Tuesday, March 4, 2008

Border Insecurity?

Based on the commentary editorial from New York Times, “Border Insecurity” the nation is so confused and conflicted by the uprising of immigration concerns. From San Diego on the Pacific to Brownsville on the Rio Grande, a division constructed as a steel curtain is descending across the continent to keep out illegal immigrants. This nation used to be a “confident global magnet” that embraces the flow of immigrant workers and U.S citizens to be. Now we no longer want to nurture it but instead we are stooping ourselves down on the idea.

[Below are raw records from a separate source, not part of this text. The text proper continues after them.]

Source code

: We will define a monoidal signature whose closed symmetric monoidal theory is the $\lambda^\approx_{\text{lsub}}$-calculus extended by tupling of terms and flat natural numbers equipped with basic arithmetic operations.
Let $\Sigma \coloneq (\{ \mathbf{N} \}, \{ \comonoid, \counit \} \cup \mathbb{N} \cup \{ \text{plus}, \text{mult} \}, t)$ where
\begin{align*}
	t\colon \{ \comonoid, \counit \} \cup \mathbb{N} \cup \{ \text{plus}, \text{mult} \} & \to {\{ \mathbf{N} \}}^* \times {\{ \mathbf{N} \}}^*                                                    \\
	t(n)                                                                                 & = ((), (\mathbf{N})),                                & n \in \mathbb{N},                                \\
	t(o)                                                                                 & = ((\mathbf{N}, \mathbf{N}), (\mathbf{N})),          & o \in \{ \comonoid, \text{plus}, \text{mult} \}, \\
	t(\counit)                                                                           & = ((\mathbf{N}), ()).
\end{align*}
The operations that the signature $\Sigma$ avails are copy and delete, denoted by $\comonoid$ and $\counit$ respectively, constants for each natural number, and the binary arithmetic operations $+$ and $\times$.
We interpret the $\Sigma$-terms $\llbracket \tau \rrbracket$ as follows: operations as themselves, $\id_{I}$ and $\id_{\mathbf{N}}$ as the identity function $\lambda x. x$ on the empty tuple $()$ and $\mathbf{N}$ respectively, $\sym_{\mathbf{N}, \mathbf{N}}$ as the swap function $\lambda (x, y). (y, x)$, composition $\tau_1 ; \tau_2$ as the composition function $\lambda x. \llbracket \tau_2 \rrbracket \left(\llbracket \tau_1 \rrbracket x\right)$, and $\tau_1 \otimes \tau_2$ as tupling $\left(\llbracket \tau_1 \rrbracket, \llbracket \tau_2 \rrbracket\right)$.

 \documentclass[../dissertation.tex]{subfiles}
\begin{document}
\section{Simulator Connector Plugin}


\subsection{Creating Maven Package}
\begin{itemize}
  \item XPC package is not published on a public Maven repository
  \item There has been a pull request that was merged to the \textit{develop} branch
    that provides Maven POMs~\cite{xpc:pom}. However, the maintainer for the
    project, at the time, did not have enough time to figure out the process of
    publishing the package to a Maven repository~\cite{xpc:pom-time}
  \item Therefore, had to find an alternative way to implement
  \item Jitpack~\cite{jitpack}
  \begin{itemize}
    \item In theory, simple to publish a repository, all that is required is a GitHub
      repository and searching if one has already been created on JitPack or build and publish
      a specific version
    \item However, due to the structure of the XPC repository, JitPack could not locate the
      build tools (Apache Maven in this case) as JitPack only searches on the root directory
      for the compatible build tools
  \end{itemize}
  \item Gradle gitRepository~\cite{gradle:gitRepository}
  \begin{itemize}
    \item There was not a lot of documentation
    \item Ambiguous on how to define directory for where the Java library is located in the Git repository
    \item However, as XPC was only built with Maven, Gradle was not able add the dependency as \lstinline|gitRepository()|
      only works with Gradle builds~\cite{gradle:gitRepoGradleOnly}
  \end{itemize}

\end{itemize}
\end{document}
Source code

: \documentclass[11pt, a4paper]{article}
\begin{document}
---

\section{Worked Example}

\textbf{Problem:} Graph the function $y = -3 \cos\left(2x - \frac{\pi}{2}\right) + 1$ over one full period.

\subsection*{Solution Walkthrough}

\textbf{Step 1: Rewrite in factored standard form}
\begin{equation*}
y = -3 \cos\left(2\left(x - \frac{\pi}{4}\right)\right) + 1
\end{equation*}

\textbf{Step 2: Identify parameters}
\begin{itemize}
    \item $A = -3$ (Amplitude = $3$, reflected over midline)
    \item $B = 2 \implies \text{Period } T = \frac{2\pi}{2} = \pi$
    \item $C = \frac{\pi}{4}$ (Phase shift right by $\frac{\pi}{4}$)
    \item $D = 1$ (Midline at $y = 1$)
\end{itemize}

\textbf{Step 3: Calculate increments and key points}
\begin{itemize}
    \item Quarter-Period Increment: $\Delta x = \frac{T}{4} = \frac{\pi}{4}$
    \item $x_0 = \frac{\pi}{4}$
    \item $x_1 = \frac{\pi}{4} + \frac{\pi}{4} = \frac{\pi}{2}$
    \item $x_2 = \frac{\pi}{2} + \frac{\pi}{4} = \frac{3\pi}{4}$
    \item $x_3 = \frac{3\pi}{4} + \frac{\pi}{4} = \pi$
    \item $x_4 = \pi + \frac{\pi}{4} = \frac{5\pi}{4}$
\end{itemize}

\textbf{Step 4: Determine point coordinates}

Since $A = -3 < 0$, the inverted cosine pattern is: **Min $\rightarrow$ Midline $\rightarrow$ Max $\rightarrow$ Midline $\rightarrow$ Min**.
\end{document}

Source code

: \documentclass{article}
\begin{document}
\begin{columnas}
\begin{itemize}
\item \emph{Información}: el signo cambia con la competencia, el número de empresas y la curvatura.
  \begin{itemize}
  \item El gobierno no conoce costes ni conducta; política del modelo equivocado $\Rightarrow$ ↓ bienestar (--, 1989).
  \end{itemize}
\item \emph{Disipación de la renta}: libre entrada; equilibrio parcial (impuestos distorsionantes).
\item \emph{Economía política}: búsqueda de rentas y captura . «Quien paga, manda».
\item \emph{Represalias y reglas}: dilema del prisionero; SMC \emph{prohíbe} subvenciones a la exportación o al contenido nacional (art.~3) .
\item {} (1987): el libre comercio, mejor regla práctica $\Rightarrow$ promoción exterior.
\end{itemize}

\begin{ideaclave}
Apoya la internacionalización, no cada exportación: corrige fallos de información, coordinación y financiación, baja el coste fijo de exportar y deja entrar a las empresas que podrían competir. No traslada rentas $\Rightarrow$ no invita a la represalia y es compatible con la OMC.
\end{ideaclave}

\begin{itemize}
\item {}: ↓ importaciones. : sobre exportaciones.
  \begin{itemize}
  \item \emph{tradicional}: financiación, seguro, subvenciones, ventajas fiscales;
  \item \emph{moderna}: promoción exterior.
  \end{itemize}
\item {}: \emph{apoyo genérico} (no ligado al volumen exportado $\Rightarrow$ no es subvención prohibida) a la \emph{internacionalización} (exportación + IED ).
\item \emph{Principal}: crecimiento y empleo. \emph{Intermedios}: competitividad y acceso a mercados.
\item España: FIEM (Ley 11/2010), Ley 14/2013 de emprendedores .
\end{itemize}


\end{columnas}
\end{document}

The Department of Homeland Security has been reinforcing an ineffective system consisting of fencing and sensors, trucks and boots on the ground. Where there is a lot of desert and mountains in border areas like Arizona, New Mexico and Texas, we are investing billions of dollars for a fence. In my opinion, we are spending billions to build a "real" fence but nevertheless, from the beginning did we spend enough to build real dams or levies in New Orleans to keep hurricanes like Katrina from entering. No amount of fencing will deter illegal crossers because this will only motivate and give way to other illegal activities. Border-town officials insist that to build the fence we would have to build new roads that will connect to the old ones. These will be something useful for smugglers to pass illegal drugs to the neighboring states.

In Texas, the fence is a “dotted line”, blocking some places but not the others. Since that it cuts through the University of Texas at Brownsville and blocks the migration of wildlife, we no longer hold the principle of conserving nature preservatives.

Like any legal immigrants while crossing deserts and mountains, they are sweating and riven to find the American dream and stray away from poverty. Their show of hardship in this country through the economic eye should give us a passion to find an effective system to help them not push them away. I agree with this article that we need to find a way to supply visas and give immigrants the legal entrance to the U.S rather than “chasing them across the desert” with guns. The Border Patrol should have the technology and resources to catch drug smugglers and other criminals.

The strong government that we said we have isn't so brilliant because this system they put down shows the inability/incapability of what government can do.